MATERIAL PROVIDED:
*****
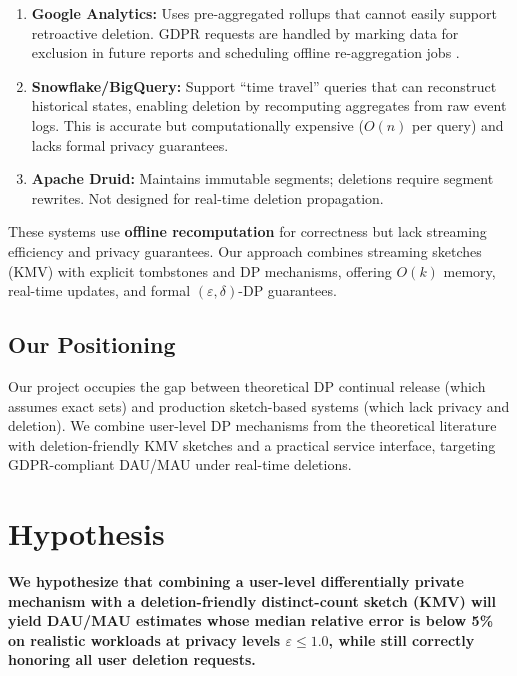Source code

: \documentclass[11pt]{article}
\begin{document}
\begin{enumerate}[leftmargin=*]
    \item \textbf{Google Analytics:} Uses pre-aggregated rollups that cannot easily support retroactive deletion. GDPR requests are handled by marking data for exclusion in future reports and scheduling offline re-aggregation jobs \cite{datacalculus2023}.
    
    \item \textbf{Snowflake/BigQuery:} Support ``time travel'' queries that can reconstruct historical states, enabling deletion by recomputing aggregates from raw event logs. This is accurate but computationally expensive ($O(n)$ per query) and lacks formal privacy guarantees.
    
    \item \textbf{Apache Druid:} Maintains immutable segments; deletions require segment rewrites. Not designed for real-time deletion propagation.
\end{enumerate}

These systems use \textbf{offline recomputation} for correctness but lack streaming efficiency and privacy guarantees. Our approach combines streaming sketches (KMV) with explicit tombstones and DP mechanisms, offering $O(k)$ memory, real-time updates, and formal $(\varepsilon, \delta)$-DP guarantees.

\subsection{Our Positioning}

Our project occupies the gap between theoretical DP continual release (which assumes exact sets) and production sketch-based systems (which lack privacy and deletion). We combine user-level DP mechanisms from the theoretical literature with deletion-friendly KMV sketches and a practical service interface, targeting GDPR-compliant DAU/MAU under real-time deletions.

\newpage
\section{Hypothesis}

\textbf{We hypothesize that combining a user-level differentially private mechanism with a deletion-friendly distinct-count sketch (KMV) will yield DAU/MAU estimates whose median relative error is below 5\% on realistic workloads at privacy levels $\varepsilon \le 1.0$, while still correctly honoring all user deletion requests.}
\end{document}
*****
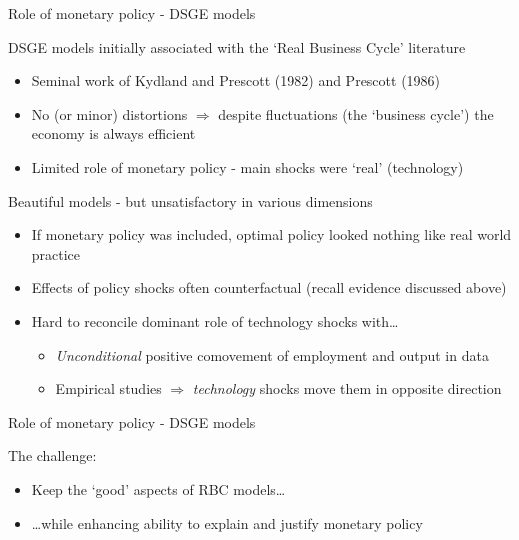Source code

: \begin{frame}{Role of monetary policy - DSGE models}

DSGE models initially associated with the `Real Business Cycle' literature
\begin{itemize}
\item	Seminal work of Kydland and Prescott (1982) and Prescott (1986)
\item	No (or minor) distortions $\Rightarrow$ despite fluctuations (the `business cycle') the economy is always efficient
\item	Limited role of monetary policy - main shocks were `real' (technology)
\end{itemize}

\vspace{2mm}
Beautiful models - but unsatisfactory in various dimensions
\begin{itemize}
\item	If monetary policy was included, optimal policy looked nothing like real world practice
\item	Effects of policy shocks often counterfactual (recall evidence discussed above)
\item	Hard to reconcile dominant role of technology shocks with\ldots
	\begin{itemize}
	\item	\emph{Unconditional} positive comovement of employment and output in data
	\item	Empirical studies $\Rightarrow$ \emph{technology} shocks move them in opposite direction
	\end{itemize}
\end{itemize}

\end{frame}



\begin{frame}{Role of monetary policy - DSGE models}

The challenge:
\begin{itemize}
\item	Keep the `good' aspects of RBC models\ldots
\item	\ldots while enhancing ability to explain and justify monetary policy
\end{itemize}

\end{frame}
*****
TASK DESCRIPTION:
Could you copy each line of the material that holds "data"?

THE COMPLETED TASK:
    \item \textbf{Google Analytics:} Uses pre-aggregated rollups that cannot easily support retroactive deletion. GDPR requests are handled by marking data for exclusion in future reports and scheduling offline re-aggregation jobs \cite{datacalculus2023}.
	\item	\emph{Unconditional} positive comovement of employment and output in data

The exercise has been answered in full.